Is Seasonality Out the Door in Long Island?

If you think this weather is crazy, what about what’s happening in real estate? We’re not sure whether to call it “home warming” or “real estate change,” but it’s something to believe in.  Median sale prices for single family homes in Nassau County increased for the second month in a row in January, but looking at the strange path prices took last year, it’s pretty much impossible to describe the market as having much at all to do with the seasons we learned about in grade school. Redfin’s Nassau County agent Caitlin Mooney explains that, “after the last couple of harsh winters, we’ve been treated to some very mild weather the last few months, so the buyers just never retreated to their holiday breaks or winter hibernation.”
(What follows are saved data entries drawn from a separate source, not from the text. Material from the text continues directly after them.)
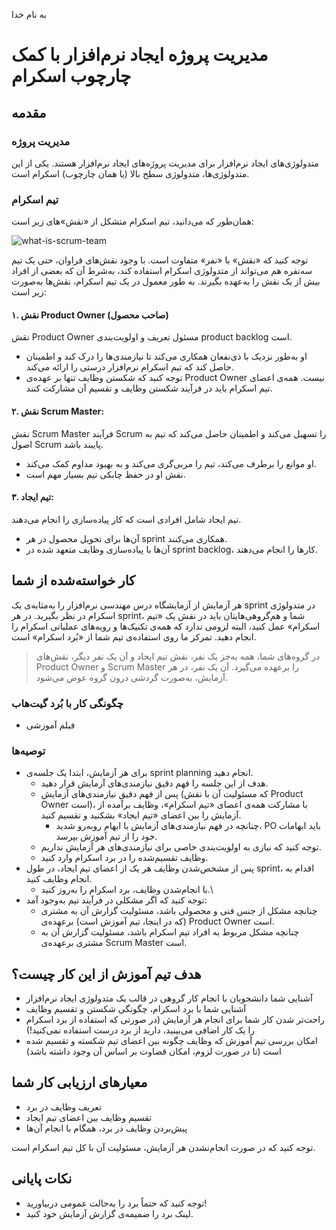 به نام خدا

# مدیریت پروژه ایجاد نرم‌افزار با کمک چارچوب اسکرام

## مقدمه

### مدیریت پروژه

متدولوژی‌های ایجاد نرم‌افزار برای مدیریت پروژه‌های ایجاد نرم‌افزار هستند. یکی از این متدولوژی‌ها، متدولوژی سطح بالا (یا همان چارچوب) اسکرام است.

### تیم اسکرام

همان‌طور که می‌دانید، تیم اسکرام متشکل از «نقش»های زیر است:

![what-is-scrum-team](https://github.com/ssc-public/Software-Engineering-Lab/assets/45389673/f6cea19a-0a17-44e9-9549-023d91d12913)

توجه کنید که «نقش» با «نفر» متفاوت است. با وجود نقش‌های فراوان، حتی یک تیم سه‌نفره هم می‌تواند از متدولوژی اسکرام استفاده کند، به‌شرط آن که بعضی از افراد بیش از یک نقش را به‌عهده بگیرند. به طور معمول در یک تیم اسکرام، نقش‌ها به‌صورت زیر است:

#### ۱. نقش Product Owner (صاحب محصول)
نقش Product Owner مسئول تعریف و اولویت‌بندی product backlog است.
- او به‌طور نزدیک با ذی‌نفعان همکاری می‌کند تا نیازمندی‌ها را درک کند و اطمینان حاصل کند که تیم اسکرام نرم‌افزار درستی را ارائه می‌کند.
- توجه کنید که شکستن وظایف تنها بر عهده‌ی Product Owner نیست. همه‌ی اعضای تیم اسکرام باید در فرآیند شکستن وظایف و تقسیم آن مشارکت کنند.

#### ۲. نقش Scrum Master:
نقش Scrum Master فرآیند Scrum را تسهیل می‌کند و اطمینان حاصل می‌کند که تیم به اصول Scrum پایبند باشد.
- او موانع را برطرف می‌کند، تیم را مربی‌گری می‌کند و به بهبود مداوم کمک می‌کند.
- نقش او در حفظ چابکی تیم بسیار مهم است.

#### ۳. تیم ایجاد:
تیم ایجاد شامل افرادی است که کار پیاده‌سازی را انجام می‌دهند.
- آن‌ها برای تحویل محصول در هر sprint همکاری می‌کنند.
- آن‌ها با پیاده‌سازی وظایف متعهد شده در sprint backlog، کارها را انجام می‌دهند.


## کار خواسته‌شده از شما
هر آزمایش از آزمایشگاه درس مهندسی نرم‌افزار را به‌مثابه‌ی یک sprint در متدولوژی اسکرام در نظر بگیرید. در هر sprint، شما و هم‌گروهی‌هایتان باید در نقش یک «تیم اسکرام» عمل کنید، البته لزومی ندارد که همه‌ی تکنیک‌ها و رویه‌های عملیاتی اسکرام را انجام دهید. تمرکز ما روی استفاده‌ی تیم شما از «بُرد اسکرام» است.

> در گروه‌های شما، همه به‌جز یک نفر، نقش  تیم ایجاد و آن یک نفر دیگر، نقش‌های Product Owner و Scrum Master را برعهده می‌گیرد. آن یک نفر، در هر آزمایش، به‌صورت گردشی درون گروه عوض می‌شود.


 ### چگونگی کار با بُرد گیت‌هاب
- فیلم آموزشی

### توصیه‌ها
- برای هر آزمایش، ابتدا یک جلسه‌ی sprint planning انجام دهید.
  - هدف از این جلسه را فهم دقیق نیازمندی‌های آزمایش قرار دهید.
  - پس از فهم دقیق نیازمندی‌های آزمایش (که مسئولیت آن با نقش Product Owner است)، با مشارکت همه‌ی اعضای «تیم اسکرام»، وظایف برآمده از آزمایش را بین اعضای «تیم ایجاد» بشکنید و تقسیم کنید.
    - چنانچه در فهم نیازمندی‌های آزمایش با ابهام روبه‌رو شدید، PO باید ابهامات خود را از تیم آموزش بپرسد.
  - توجه کنید که نیازی به اولویت‌بندی خاصی برای نیازمندی‌های هر آزمایش نداریم.
  - وظایف تقسیم‌شده را در برد اسکرام وارد کنید.
- پس از مشخص‌شدن وظایف هر یک از اعضای تیم ایجاد، در طول sprint، اقدام به انجام وظایف کنید.
  - با انجام‌شدن وظایف، برد اسکرام را به‌روز کنید.\
- توجه کنید که اگر مشکلی در فرآیند تیم به‌وجود آمد:
  - چنانچه مشکل از جنس فنی و محصولی باشد، مسئولیت گزارش آن به مشتری (که در اینجا، تیم آموزش است) برعهده‌ی Product Owner است.
  - چنانچه مشکل مربوط به افراد تیم اسکرام باشد، مسئولیت گزارش آن به مشتری برعهده‌ی Scrum Master است.


## هدف تیم آموزش از این کار چیست؟
- آشنایی شما دانشجویان با انجام کار گروهی در قالب یک متدولوژی ایجاد نرم‌افزار
- آشنایی شما با برد اسکرام، چگونگی شکستن و تقسیم وظایف
- راحت‌تر شدن کار شما برای انجام هر آزمایش (در صورتی که استفاده از برد اسکرام را یک کار اضافی می‌بینید، دارید از برد درست استفاده نمی‌کنید!)
- امکان بررسی تیم آموزش که وظایف چگونه بین اعضای تیم شکسته و تقسیم شده است (تا در صورت لزوم، امکان قضاوت بر اساس آن  وجود داشته باشد)


## معیارهای ارزیابی کار شما
- تعریف وظایف در برد
- تقسیم وظایف بین اعضای تیم ایجاد
- پیش‌بردن وظایف در برد، همگام با انجام آن‌ها

توجه کنید که در صورت انجام‌نشدن هر آزمایش، مسئولیت آن با کل تیم اسکرام است.

## نکات پایانی
- توجه کنید که حتماً برد را به‌حالت عمومی دربیاورید!
- لینک برد را ضمیمه‌ی گزارش آزمایش خود کنید.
Redfin’s tour data supports Caitlin’s notion, showing that Redfin’s buyers did exhibit the typical summer rush on homes in July, but they just never took going into the fall or winter months as we would have expected them to in a normal year. If tour numbers and demand stay where they are or even increase at all, we can expect prices to continue on their upward climb into what are commonly referred to as the spring months.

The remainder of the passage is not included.